Laplace's equation for a point source near a sphere: improved internal solution using spheroidal harmonics

TL;DR

This paper develops an improved internal solution for Laplace's equation near a sphere using spheroidal harmonics, achieving faster convergence and better singularity matching through a Kelvin transformation and irregular harmonics.

Contribution

It extends spheroidal harmonic methods to internal potentials with a Kelvin transformation, providing new relationships and faster converging solutions for point sources inside a sphere.

Findings

Faster convergence of internal solutions using spheroidal harmonics.

New relationships between solid spherical and spheroidal harmonics.

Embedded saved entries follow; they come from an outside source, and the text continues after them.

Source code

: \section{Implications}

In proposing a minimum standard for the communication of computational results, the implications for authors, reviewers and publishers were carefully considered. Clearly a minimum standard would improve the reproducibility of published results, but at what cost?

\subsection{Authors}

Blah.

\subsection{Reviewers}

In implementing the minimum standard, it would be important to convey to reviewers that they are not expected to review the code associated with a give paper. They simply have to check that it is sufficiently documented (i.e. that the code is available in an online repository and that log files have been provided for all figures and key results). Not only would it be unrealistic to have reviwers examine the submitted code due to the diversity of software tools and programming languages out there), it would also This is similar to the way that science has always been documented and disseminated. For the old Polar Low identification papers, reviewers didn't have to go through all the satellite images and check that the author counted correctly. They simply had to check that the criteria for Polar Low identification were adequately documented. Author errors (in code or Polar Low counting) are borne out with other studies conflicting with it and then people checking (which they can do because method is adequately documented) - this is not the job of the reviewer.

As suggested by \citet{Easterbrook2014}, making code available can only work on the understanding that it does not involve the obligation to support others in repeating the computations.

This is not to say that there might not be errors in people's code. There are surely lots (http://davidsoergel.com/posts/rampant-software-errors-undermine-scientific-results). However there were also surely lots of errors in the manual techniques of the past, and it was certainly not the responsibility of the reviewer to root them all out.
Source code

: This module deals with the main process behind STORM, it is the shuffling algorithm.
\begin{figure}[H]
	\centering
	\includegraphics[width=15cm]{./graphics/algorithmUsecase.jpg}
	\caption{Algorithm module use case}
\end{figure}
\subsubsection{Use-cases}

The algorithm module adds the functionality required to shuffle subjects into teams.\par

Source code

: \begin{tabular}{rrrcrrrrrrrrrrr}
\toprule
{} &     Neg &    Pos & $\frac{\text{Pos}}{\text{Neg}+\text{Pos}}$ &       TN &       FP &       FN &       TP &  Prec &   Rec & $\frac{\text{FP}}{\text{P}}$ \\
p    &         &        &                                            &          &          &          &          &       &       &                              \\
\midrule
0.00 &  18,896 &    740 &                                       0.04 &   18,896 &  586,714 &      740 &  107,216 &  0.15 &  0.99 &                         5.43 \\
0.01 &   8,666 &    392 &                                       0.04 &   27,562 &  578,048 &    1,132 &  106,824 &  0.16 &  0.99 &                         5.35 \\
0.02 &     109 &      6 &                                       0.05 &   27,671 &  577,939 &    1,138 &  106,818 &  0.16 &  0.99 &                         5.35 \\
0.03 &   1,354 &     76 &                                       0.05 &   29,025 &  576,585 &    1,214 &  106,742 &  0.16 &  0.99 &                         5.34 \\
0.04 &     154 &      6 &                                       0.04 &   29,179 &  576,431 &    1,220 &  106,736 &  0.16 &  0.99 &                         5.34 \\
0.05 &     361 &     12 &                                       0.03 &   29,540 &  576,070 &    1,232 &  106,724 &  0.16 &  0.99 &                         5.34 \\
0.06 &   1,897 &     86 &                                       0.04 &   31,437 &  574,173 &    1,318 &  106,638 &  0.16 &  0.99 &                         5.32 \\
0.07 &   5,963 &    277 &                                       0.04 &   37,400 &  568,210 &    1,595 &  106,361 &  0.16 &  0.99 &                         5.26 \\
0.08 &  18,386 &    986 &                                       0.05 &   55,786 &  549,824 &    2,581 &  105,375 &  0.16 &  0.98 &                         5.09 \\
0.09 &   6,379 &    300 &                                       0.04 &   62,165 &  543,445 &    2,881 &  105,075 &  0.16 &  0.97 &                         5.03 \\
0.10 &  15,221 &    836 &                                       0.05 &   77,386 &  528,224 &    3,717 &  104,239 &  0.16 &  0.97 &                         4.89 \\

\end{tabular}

Enhanced matching of singularities in potential solutions.

Abstract

As shown recently [Phys. Rev. E 95, 033307 (2017)], spheroidal harmonics expansions are well suited for the external solution of Laplace's equation for a point source outside a spherical object. Their intrinsic singularity matches the line singularity of the analytic continuation of the solution and the series solution converges much faster than the standard spherical harmonic solution. Here we extend this approach to internal potentials using the Kelvin transformation, i.e. radial inversion, of the spheroidal coordinate system. This transform converts the standard series solution involving regular solid spherical harmonics into a series of irregular spherical harmonics. We then substitute the expansion of irregular spherical harmonics in terms of transformed irregular spheroidal harmonics into the potential. The spheroidal harmonic solution fits the image line singularity of the solution exactly and converges much faster. We also discuss why a solution in terms of regular solid spheroidal harmonics cannot work, even though these functions are finite everywhere in the sphere. We also present the analogous solution for an internal point source, and two new relationships between the solid spherical and spheroidal harmonics.